NATO’s adversaries are increasingly agile and use inexpensive technology to an incredibly disruptive effect.
Presenting her draft report on Defence Innovation, the Special Rapporteur noted that Allies’ shrinking technological leadership in military technology is partly due to decreased funding for military technology innovation in the past. At the same time near-peer competitors are catching up, and the widespread availability of commercial technology provides non-state actors with meaningful military capabilities, Ms Alleslev explained.
The adaptation of commercial technology in the defence sector has become increasingly important. Government programmes are no longer the primary drivers for technological progress. That role is now filled by the private sector, she explained.
NATO nations are still second to none in many research and technology areas. Therefore, they find themselves not so much in a technology race but in a technology adoption race. To bridge the gap between science and applications and to speed up the technology adaptation process, Ms Alleslev said that Allies need to develop more strategic planning in their Science and Technology (S&T) approach that fosters an agile, innovative, and risk-tolerant mindset. She specifically highlighted the need to explore financial tools for ‘seed money’ in support of technology demonstrations and rapid studies. Allied nations also need to increase their support for NATO’s S&T network which, among others, promotes coherence, collaboration, economy of scale, and efficiency of national efforts. Allies should also improve coordination of technology export controls, screening of investments, intellectual property theft, and restrictions against collaboration with military-linked or otherwise problematic institutions in China and Russia, the Canadian parliamentarian added. Finally, Allies need to improve cooperation and coordination on policy responses to the challenges and opportunities that emerging technologies present.
Ms Alleslev concluded by emphasising that, although Allies have made some progress towards improving defence innovation, further progress is necessary to regain the technological edge and prevent losing focus and resources.

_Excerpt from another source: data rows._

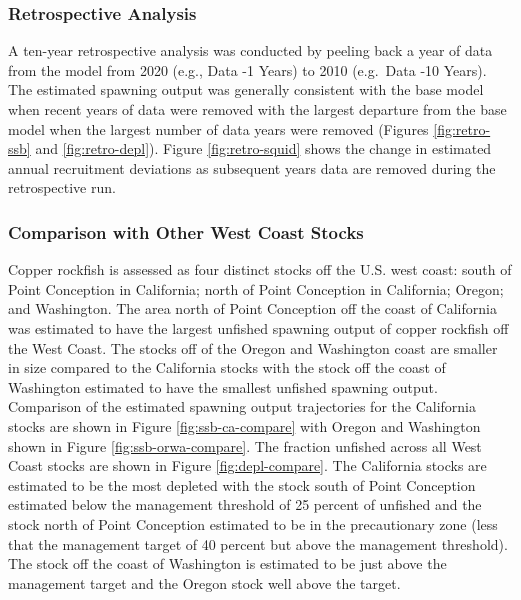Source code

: \documentclass[11pt,
  english,
  a4paper,
]{article}
\begin{document}
\leavevmode\tagmcend\tagstructend\par


\hypertarget{retrospective-analysis}{%
\subsubsection{Retrospective Analysis}\label{retrospective-analysis}}

\leavevmode\tagmcend\tagstructend


A ten-year retrospective analysis was conducted by peeling back a year of data from the model from 2020 (e.g., Data -1 Years) to 2010 (e.g.~Data -10 Years). The estimated spawning output was generally consistent with the base model when recent years of data were removed with the largest departure from the base model when the largest number of data years were removed (Figures \ref{fig:retro-ssb} and \ref{fig:retro-depl}). Figure \ref{fig:retro-squid} shows the change in estimated annual recruitment deviations as subsequent years data are removed during the retrospective run.

\leavevmode\tagmcend\tagstructend\par


\hypertarget{comparison-with-other-west-coast-stocks}{%
\subsubsection{Comparison with Other West Coast Stocks}\label{comparison-with-other-west-coast-stocks}}

\leavevmode\tagmcend\tagstructend


Copper rockfish is assessed as four distinct stocks off the U.S. west coast: south of Point Conception in California; north of Point Conception in California; Oregon; and Washington. The area north of Point Conception off the coast of California was estimated to have the largest unfished spawning output of copper rockfish off the West Coast. The stocks off of the Oregon and Washington coast are smaller in size compared to the California stocks with the stock off the coast of Washington estimated to have the smallest unfished spawning output. Comparison of the estimated spawning output trajectories for the California stocks are shown in Figure \ref{fig:ssb-ca-compare} with Oregon and Washington shown in Figure \ref{fig:ssb-orwa-compare}. The fraction unfished across all West Coast stocks are shown in Figure \ref{fig:depl-compare}. The California stocks are estimated to be the most depleted with the stock south of Point Conception estimated below the management threshold of 25 percent of unfished and the stock north of Point Conception estimated to be in the precautionary zone (less that the management target of 40 percent but above the management threshold). The stock off the coast of Washington is estimated to be just above the management target and the Oregon stock well above the target.
\end{document}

The Committee also discussed the draft report Hypersonic Weapons - A Technological Challenge for Allied Nations and NATO? Susan Davis (United States), General Rapporteur of the Committee, highlighted that a new class of weapons systems that can travel more than five times the speed of sound poses a new challenge to NATO. The combination of speed and manoeuvrability of hypersonic missiles enable them to bypass existing missile defences and greatly reduce the warning time for any targeted actor due to their unpredictable flight paths.
Russia and China have made great strides in their hypersonic weapons programmes. Russia claims that it has started deployment of their Avangard system, and it is highly likely that operational hypersonic weapons will be deployed in mid-to-late 2020, according to Ms Davis. An additional concern is the spread of knowledge about this technology among other nations like Iran or North Korea.

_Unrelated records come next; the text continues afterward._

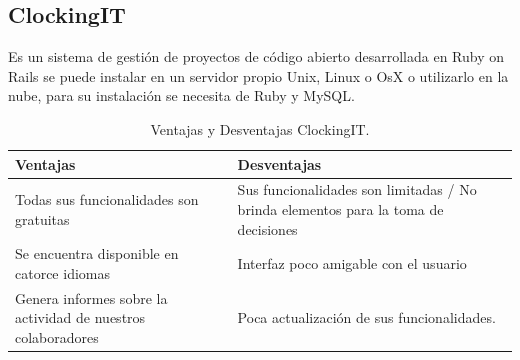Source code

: \subsection{ClockingIT}  
Es un sistema de gestión de proyectos de código abierto desarrollada en Ruby on Rails se puede instalar en un servidor propio Unix, Linux o OsX o utilizarlo en la nube, para su instalación se necesita de Ruby y MySQL.\cite{E. Simonsen}
\newline \newline
\begin{table}[htbp]
\begin{center}
\begin{tabular}{|p{85mm}|p{85mm}|}
\hline
Ventajas & Desventajas 
\\
\hline \hline
Todas sus funcionalidades son gratuitas & Sus funcionalidades son limitadas / No brinda elementos para la toma de decisiones 
\\ \hline
Se encuentra disponible en catorce idiomas & Interfaz poco amigable con el usuario 

\\ \hline
Genera informes sobre la actividad de nuestros colaboradores & Poca actualización de sus funcionalidades. 
\\ \hline
\end{tabular}
\caption{Ventajas y Desventajas ClockingIT.}
\label{tabla:ventajas}
\end{center}
\end{table}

Tactical hypersonic weapons shorten the warning time during a possible attack significantly. A hypersonic weapon can reach a target 2,000km away in roughly the same time that a subsonic weapon can reach a target 150km away. The Congresswoman pointed out that hypersonic weapons could be used against critical European military and civilian infrastructure and render the NATO Integrated Air and Missile Defence (IAMD) system ineffective. Hypersonic weapons could be used to take out critical components of NATO IAMD architecture with little or no warning as decision times for the defender is shorter.

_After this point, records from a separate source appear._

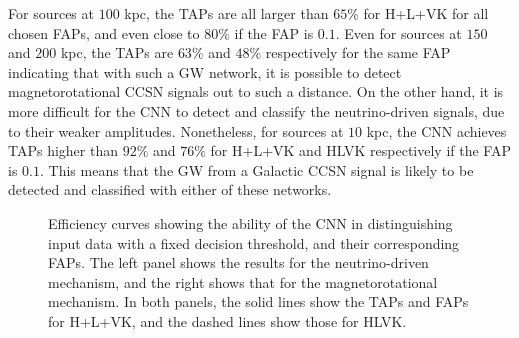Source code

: \documentclass[aps,twocolumn,showpacs,groupedaddress, nofootinbib]{revtex4}  %
\begin{document}
For sources at $100$ kpc, the \acp{TAP} are all larger than $65\%$ for H+L+VK for all chosen \acp{FAP}, and even close to $80\%$ if the \ac{FAP} is $0.1$.  
Even for sources at $150$ and $200$ kpc, the \acp{TAP} are $63\%$ and $48\%$ respectively for the same \ac{FAP} indicating that with such a \ac{GW} network,
it is possible to detect magnetorotational \ac{CCSN} signals out to such a distance.
On the other hand, it is more difficult for the \ac{CNN} to detect and classify the neutrino-driven signals, due to their weaker amplitudes.
Nonetheless, for sources at $10$ kpc,
the \ac{CNN} achieves \acp{TAP} higher than $92\%$ and $76\%$ for H+L+VK and HLVK respectively if the \ac{FAP} is $0.1$.
This means that the \ac{GW} from a Galactic \ac{CCSN} signal is likely to be detected and classified with either of these networks.

\begin{figure}
     \begin{center}
%
        \quad
%
    \end{center}
    \caption{Efficiency curves showing the ability of the \ac{CNN} in distinguishing input data with a fixed decision threshold, and their corresponding \acp{FAP}.
    The left panel shows the results for the neutrino-driven mechanism, and the right shows that for the magnetorotational mechanism.
    In both panels, the solid lines show the \acp{TAP} and \acp{FAP} for H+L+VK, and the dashed lines show those for HLVK.  
\label{fig:ROCfixed}}%
\end{figure}
\end{document}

Several NATO Allies, with the United States in the lead, are also developing hypersonic technology. US hypersonic activities are designed to produce operational prototypes that can be used for the subsequent development of advanced tactical hypersonic weapons. In contrast to Russia, the United States is not currently considering or developing hypersonic weapons for use with a nuclear warhead. For now, US hypersonic efforts prioritise the development of short and intermediate range conventional precision strike capabilities. Some NATO Allies are also working on counter-hypersonic weapons technology such as a network of sensors in low-earth orbit that could track incoming hypersonic missiles.
“NATO Allies and NATO as an organisation can ill afford to ignore the progress that Russia, China, and other nations are making in the development of hypersonic weapons”, Congresswoman Davis noted. Allies therefore need to continue, and, if necessary, expand their own efforts in this area. Close cooperation among Allies’ national research programmes should be encouraged and promoted, focusing, for example, on the exchange of intelligence, research, and design. NATO’s Science and Technology Organisation (STO) can help advance research on hypersonic technology, among others on propulsion systems, materials, command and control, and guidance systems, the Congresswoman suggested.
Moreover, NATO as an organisation needs to evaluate and discuss the implications of hypersonic weapons for strategic stability, deterrence, capability adoption, interoperability, and arms control. Ms Davis concluded by stressing that NATO should also address the issue of proliferation, for example, by looking to strengthen the Missile Technology Control Regime.